The broadest mission of these Conferences is the collective pursuit of understanding of the issues surrounding screening for lung cancer, the main subissues being early diagnosis and early intervention. Any given Conference focuses on issues that are particularly topical at the time, including updates of research on and development pertaining to screening for lung cancer and related topics.
Initially the focus was on diagnostic research, leading to updates of the regimen of screening and understanding of its performance characteristics. Recent prognostic research has focused on the effectiveness of lobectomy as the treatment of Stage I cases diagnosed as a result of CT screening as well as concerns about lung-sparing treatments. The ultimate goal of the I-ELCAP collaboration has been, and is, to develop the required individualized knowledge base for decision-making by persons considering the screening.
This Conference will focus on understanding research on screening for a cancer and the criticisms of the I-ELCAP approach. It will also focus on information that becomes available as a byproduct of screening, concerning the presence of emphysema, coronary artery calcifications, and non-imaging biomarkers that are useful for diagnostic and prognostic purposes.
This conference focused on the long-term post-diagnostic follow-up results in the I-ELCAP collaboration and addressed the criticisms in a question and answer session. The criticisms included incomplete follow-up of the cohort, potential biases of the results, use of survival as an endpoint, the lack of a comparison group, and potential harms. Many of these were addressed in the response to the letters to the editor published on February 15th, 2007 in the New England Journal of Medicine. In this question and answer session, it was again stated that all individuals enrolled in the screening program were followed for 18 months after the last screening to determine whether they had been diagnosed with lung cancer in the interim, that the focus in I-ELCAP is on curability rates among participants undergoing early versus delayed or no treatment and that this comparison does not have lead time bias. In I-ELCAP, patients with Stage I lung cancer who had timely resection were compared with those who had delayed or no treatment. In all screening studies, randomized or not randomized, patients with cancer identified in the baseline round typically have more slower-growing cancers than those in repeat rounds (called length-bias), but those patients whose cancer is identified in repeat rounds of screening are found typically earlier in their natural course than those identified in the baseline round. To address length-bias it is important to report baseline results separately from repeat results. The potential harms in terms of unnecessary biopsies and surgery were addressed. When biopsy is recommended by the I-ELCAP protocol, 92% have resulted in a diagnosis of malignancy. Further, no lobectomy for benign disease has been performed and the surgical mortality rate in I-ELCAP was 0.5%, consistent with the rate of the recently reported cooperative surgical study.
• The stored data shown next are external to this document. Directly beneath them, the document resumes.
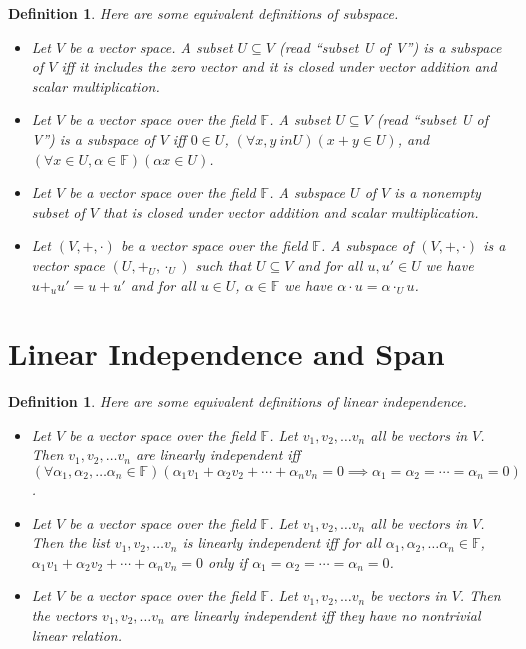 \documentclass[12pt]{article}
\newcounter{prmc}
\newtheorem{dfn}[prmc]{Definition}
\begin{document}
\begin{dfn}
  Here are some equivalent definitions of subspace.
  \begin{itemize}
    \item Let $V$ be a vector space.  A subset $U\subseteq V$ (read
      ``subset U of V'') is a subspace of $V$ iff it includes the zero
      vector and it is closed under vector addition and scalar
      multiplication. 
    \item Let $V$ be a vector space over the field $\mathbb{F}$.  A
      subset $U\subseteq V$ (read ``subset U of V'') is a subspace of
      $V$ iff $0\in U$, $(\forall x,y\ in U)(x+y\in U)$, and $(\forall
      x\in U,\alpha\in\mathbb{F})(\alpha x\in U)$. 
    \item Let $V$ be a vector space over the field $\mathbb{F}$.  A
      subspace $U$ of $V$ is a nonempty subset of $V$ that is closed
      under vector addition and scalar multiplication. 
    \item Let $(V,+,\cdot)$ be a vector space over the field
      $\mathbb{F}$.  A subspace of $(V,+,\cdot)$ is a vector space
      $(U,+_U,\cdot_U)$ such that $U\subseteq V$ and for all $u,u'\in
      U$ we have $u+_uu'=u+u'$ and for all $u\in U$,
      $\alpha\in\mathbb{F}$ we have $\alpha \cdot u=\alpha\cdot_U u$.
  \end{itemize}
\end{dfn}

\section{Linear Independence and Span}

\begin{dfn}
  Here are some equivalent definitions of linear independence.
  \begin{itemize}
    \item Let $V$ be a vector space over the field $\mathbb{F}$.  Let
      $v_1,v_2,\ldots v_n$ all be vectors in $V$.  Then $v_1,
      v_2,\ldots v_n$ are linearly independent iff $(\forall
      \alpha_1,\alpha_2, \ldots
      \alpha_n\in\mathbb{F})(\alpha_1v_1+\alpha_2v_2+\cdots+\alpha_nv_n=0\implies
      \alpha_1=\alpha_2=\cdots=\alpha_n=0)$.
    \item Let $V$ be a vector space over the field $\mathbb{F}$.  Let
      $v_1,v_2,\ldots v_n$ all be vectors in $V$.  Then the list
      $v_1,v_2,\ldots v_n$ is linearly independent iff for all
      $\alpha_1,\alpha_2,\ldots\alpha_n\in\mathbb{F}$,
      $\alpha_1v_1+\alpha_2v_2+\cdots+\alpha_nv_n=0$ only if
      $\alpha_1=\alpha_2=\cdots=\alpha_n=0$.
    \item Let $V$ be a vector space over the field $\mathbb{F}$.  Let
      $v_1, v_2,\ldots v_n$ be vectors in $V$.  Then the vectors $v_1,
      v_2,\ldots v_n$ are linearly independent iff they have no
      nontrivial linear relation.
  \end{itemize}
\end{dfn}
\end{document}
As usual, updates on developments in the I-ELCAP network were presented, including preliminary results of the Cytology Panel review and a summary of the information that can be obtained from low-dose CT scans as to the extent of emphysema and chronic bronchitis. Potential biomarkers of lung cancer risk, obtained either from sputum cytology or blood, are being developed which might provide additional information on an individual's risk of lung cancer. Once diagnosed with lung cancer, useful prognostic information was provided by biomarkers obtained from the surgical specimen and this information can be used to guide further treatment. The Nancy Terner Behrman Lecture focused on inflammation as a common pathway for the development of lung cancer and cardiovascular disease, highlighting opportunities for joint strategies of investigations for these diseases.
Three workshops were held. One addressed options for further evaluation of the effectiveness of screening for a cancer beyond what had already been demonstrated. One option was to pool data from ongoing CT screening trials to provide for an even larger randomized control trial with mortality reduction as the endpoint. The other option was to determine the number of deaths from lung cancer in a comparable unscreened cohort to predict the expected number of deaths in I- ELCAP in the absence of screening. Of particular importance when considering the mortality rates is the focus on the pattern of these rates over time to better understand when, after baseline screening, the maximum reduction is seen.
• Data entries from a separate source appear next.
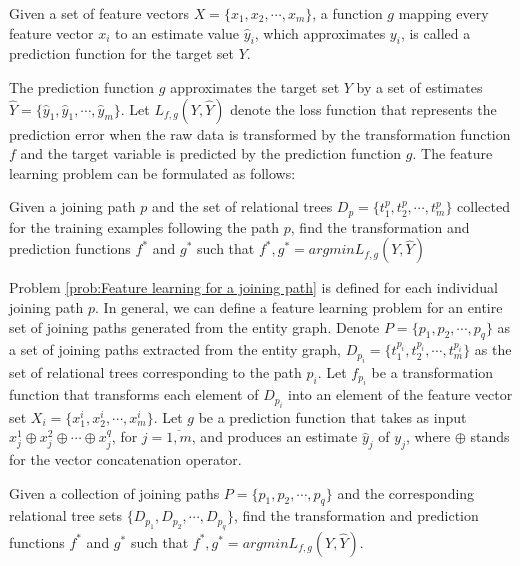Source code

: \begin{definition} 
Given a set of feature vectors $X = \{x_1, x_2, \cdots, x_m\}$, a function $g$ mapping every feature vector $x_i$ to an estimate value $\hat{y}_i$, which approximates $y_i$, is called a prediction function for the target set $Y$.
\end{definition}


The prediction function $g$ approximates the target set $Y$ by a set of estimates $\hat{Y} = \{\hat{y}_1, \hat{y}_1, \cdots, \hat{y}_m\}$. Let $L_{f,g}(Y, \hat{Y})$ denote the loss function that represents the prediction error when the raw data is transformed by the transformation function $f$ and the target variable is predicted by the prediction function $g$. The feature learning problem can be formulated as follows:   
\begin{problem}
\label{prob:Feature learning for a joining path}
Given a joining path $p$ and the set of  relational trees  $D_p = \{t^p_1, t^p_2, \cdots, t^p_m\}$ collected for the training examples following the path $p$, find the transformation and prediction functions $f^*$ and $g^*$ such that $f^*, g^* = argmin L_{f,g}(Y,\hat{Y})$
\end{problem}

Problem \ref{prob:Feature learning for a joining path} is defined for each individual joining path $p$. In general, we can define  a feature learning problem for an entire set of joining paths generated from the entity graph. Denote $P =\{p_1,p_2,\cdots,p_q\}$ as a set of joining paths extracted from the entity graph, $D_{p_i} = \{t^{p_i}_1, t^{p_i}_2, \cdots, t^{p_i}_m\}$ as the set of relational trees corresponding to the path $p_i$. Let $f_{p_i}$ be a transformation function that transforms each element of $D_{p_i}$ into an element of the feature vector set $X_i = \{x^i_1, x^i_2, \cdots, x^i_m\}$. Let $g$ be a prediction function that takes as input $x^1_j \oplus x^2_j \oplus \cdots \oplus x^q_j $, for $j = \overline{1,m}$, and produces an estimate $\hat{y}_j$ of $y_j$, where $\oplus$ stands for the vector concatenation operator.

\begin{problem}
\label{prob:Feature learning}
Given a collection of joining paths  $P =\{p_1,p_2,\cdots,p_q\}$ and the corresponding relational tree sets  $\{D_{p_1}, D_{p_2}, \cdots, D_{p_q} \}$, find the transformation and prediction functions $f^*$ and $g^*$ such that $f^*, g^* = argmin L_{f,g}(Y,\hat{Y})$.
\end{problem}


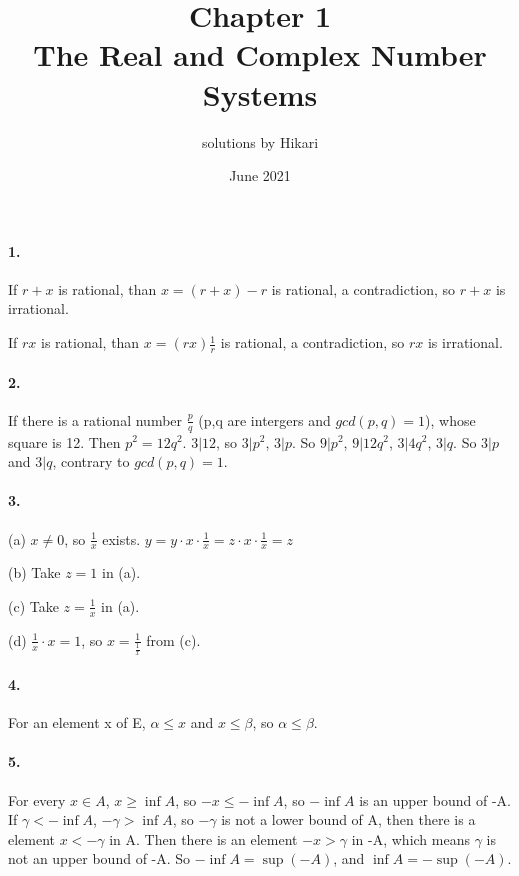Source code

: \documentclass[a4paper]{article}
\title{Chapter 1\\ The Real and Complex Number Systems}
\author{solutions by Hikari}
\date{June 2021}
\begin{document}
\maketitle

\newcommand{\V}{\mathbf}

\paragraph{1.}
If $r+x$ is rational, than $x=(r+x)-r$ is rational, a contradiction, so $r+x$ is irrational.

If $rx$ is rational, than $x=(rx)\frac{1}{r}$ is rational, a contradiction, so $rx$ is irrational.

\paragraph{2.}
If there is a rational number $\frac{p}{q}$ (p,q are intergers and $gcd(p,q)=1$), whose square is 12. Then $p^2=12q^2$. $3|12$, so $3|p^2$, $3|p$. So $9|p^2$, $9|12q^2$, $3|4q^2$, $3|q$. So $3|p$ and $3|q$, contrary to $gcd(p,q)=1$.

\paragraph{3.}
(a) $x\neq0$, so $\frac{1}{x}$ exists. $y=y\cdot x\cdot \frac{1}{x}=z\cdot x\cdot \frac{1}{x}=z$

(b) Take $z=1$ in (a).

(c) Take $z=\frac{1}{x}$ in (a).

(d) $\frac{1}{x}\cdot x=1$, so $x=\frac{1}{\frac{1}{x}}$ from (c).

\paragraph{4.}
For an element x of E, $\alpha\leq x $ and $x\leq \beta$, so $\alpha \leq\beta$.

\paragraph{5.}
For every $x\in A$, $x\geq \inf A$, so $-x\leq -\inf A$, so $-\inf A$ is an upper bound of -A. If $\gamma<-\inf A$, $-\gamma >\inf A$, so $-\gamma$ is not a lower bound of A, then there is a element $x<-\gamma$ in A. Then there is an element $-x>\gamma$ in -A, which means $\gamma$ is not an upper bound of -A. So $-\inf A=\sup (-A)$, and $\inf A=-\sup (-A)$.
\end{document}
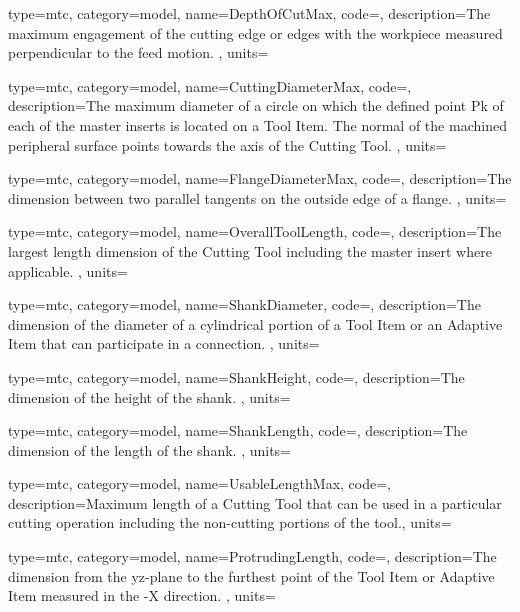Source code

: {
  type=mtc,
  category=model,
  name={DepthOfCutMax},
  code=,
  description={The maximum engagement of the cutting edge or edges with the workpiece measured perpendicular to the feed motion. },
  units=
}


{
  type=mtc,
  category=model,
  name={CuttingDiameterMax},
  code=,
  description={The maximum diameter of a circle on which the defined point Pk of each of the master inserts is located on a Tool Item. The normal of the machined peripheral surface points towards the axis of the Cutting Tool. },
  units=
}


{
  type=mtc,
  category=model,
  name={FlangeDiameterMax},
  code=,
  description={The dimension between two parallel tangents on the outside edge of a flange. },
  units=
}


{
  type=mtc,
  category=model,
  name={OverallToolLength},
  code=,
  description={The largest length dimension of the Cutting Tool including the master insert where applicable.  },
  units=
}


{
  type=mtc,
  category=model,
  name={ShankDiameter},
  code=,
  description={The dimension of the diameter of a cylindrical portion of a Tool Item or an Adaptive Item that can participate in a connection. },
  units=
}


{
  type=mtc,
  category=model,
  name={ShankHeight},
  code=,
  description={The dimension of the height of the shank. },
  units=
}


{
  type=mtc,
  category=model,
  name={ShankLength},
  code=,
  description={The dimension of the length of the shank. },
  units=
}


{
  type=mtc,
  category=model,
  name={UsableLengthMax},
  code=,
  description={Maximum length of a Cutting Tool that can be used in a particular cutting operation including the non-cutting portions of the tool.},
  units=
}


{
  type=mtc,
  category=model,
  name={ProtrudingLength},
  code=,
  description={The dimension from the yz-plane to the furthest point of the Tool Item or Adaptive Item measured in the -X direction. },
  units=
}


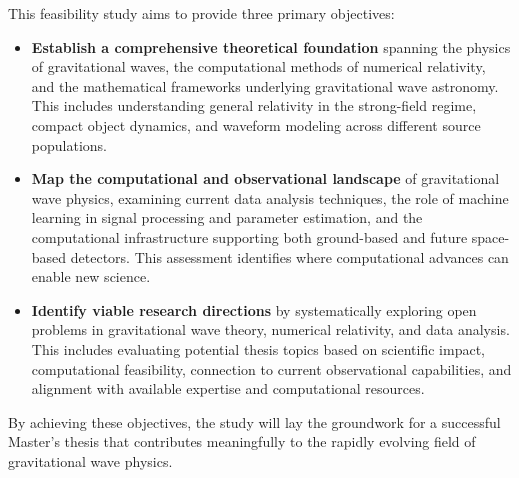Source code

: This feasibility study aims to provide three primary objectives:
\begin{itemize}
    \item \textbf{Establish a comprehensive theoretical foundation} spanning the physics of gravitational waves, the computational methods of numerical relativity, and the mathematical frameworks underlying gravitational wave astronomy.
    This includes understanding general relativity in the strong-field regime, compact object dynamics, and waveform modeling across different source populations.

    \item \textbf{Map the computational and observational landscape} of gravitational wave physics, examining current data analysis techniques, the role of machine learning in signal processing and parameter estimation, and the computational infrastructure supporting both ground-based and future space-based detectors.
    This assessment identifies where computational advances can enable new science.

    \item \textbf{Identify viable research directions} by systematically exploring open problems in gravitational wave theory, numerical relativity, and data analysis.
    This includes evaluating potential thesis topics based on scientific impact, computational feasibility, connection to current observational capabilities, and alignment with available expertise and computational resources.
\end{itemize}

By achieving these objectives, the study will lay the groundwork for a successful Master's thesis that contributes meaningfully to the rapidly evolving field of gravitational wave physics.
Another workshop addressed assessment of chronic obstructive pulmonary disease. The principal issue centered on the challenge to develop and calibrate visual assessment of emphysema on low-dose CT scans to provide for reliable and reproducible information. It was recommended that an emphysema reference database be developed and that a special interest group within I-ELCAP be formed to develop objective criteria of emphysema and document findings on CT images notably in regard to the degree and distribution of emphysema.
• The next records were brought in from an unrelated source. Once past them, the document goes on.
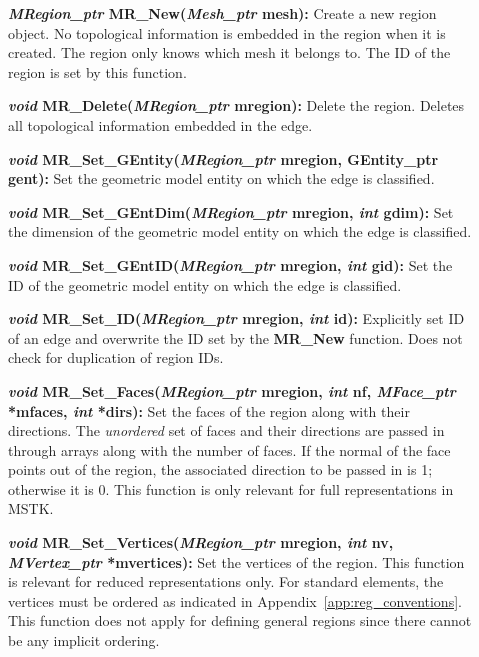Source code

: \documentclass[12pt]{article}
\begin{document}
\begin{description}
\item[]\textbf{\textit{MRegion\_ptr} MR\_New(\textit{Mesh\_ptr} mesh):}
Create a new region object. No topological information is embedded in
the region when it is created. The region only knows which mesh it
belongs to. The ID of the region is set by this function.

\item[]\textbf{\textit{void} MR\_Delete(\textit{MRegion\_ptr} mregion):}
Delete the region. Deletes all topological information embedded in the
edge.

\item[]\textbf{\textit{void} MR\_Set\_GEntity(\textit{MRegion\_ptr} mregion,
GEntity\_ptr gent):} Set the geometric model entity on which the edge
is classified.

\item[]\textbf{\textit{void} MR\_Set\_GEntDim(\textit{MRegion\_ptr} mregion,
\textit{int} gdim):} Set the dimension of the geometric model entity on
which the edge is classified.

\item[]\textbf{\textit{void} MR\_Set\_GEntID(\textit{MRegion\_ptr} mregion,
\textit{int} gid):} Set the ID of the geometric model entity on which
the edge is classified.

\item[]\textbf{\textit{void} MR\_Set\_ID(\textit{MRegion\_ptr} mregion,
\textit{int} id):} Explicitly set ID of an edge and overwrite the ID
set by the \textbf{MR\_New} function. Does not check for duplication
of region IDs.

\item[]\textbf{\textit{void} MR\_Set\_Faces(\textit{MRegion\_ptr} mregion,
\textit{int} nf, \textit{MFace\_ptr} *mfaces, \textit{int} *dirs):} Set
the faces of the region along with their directions. The
\textit{unordered} set of faces and their directions are passed in
through arrays along with the number of faces. If the normal of the
face points out of the region, the associated direction to be passed
in is 1; otherwise it is 0. This function is only relevant for full
representations in MSTK.

\item[]\textbf{\textit{void} MR\_Set\_Vertices(\textit{MRegion\_ptr}
mregion, \textit{int} nv, \textit{MVertex\_ptr} *mvertices):} Set the
vertices of the region. This function is relevant for reduced
representations only. For standard elements, the vertices must be
ordered as indicated in Appendix~\ref{app:reg_conventions}. This
function does not apply for defining general regions since there
cannot be any implicit ordering.


\end{description}
\end{document}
The smoking cessation workshop provided training for study coordinators of the institutions participating in the Legacy Screening and Smoking Cessation Trial. In this study current smokers are provided a baseline CT scan and then randomly assigned to one of two smoking cessation arms, a usual care arm or a more intensive care arm. The usual care arm provides information about the benefit of smoking cessation while the more intensive arm provides additional personalized information to both the screenee and the referring physician.
Scientific presentations and poster presentations provided new insights on various research opportunities in diagnosis and treatment of early lung cancer.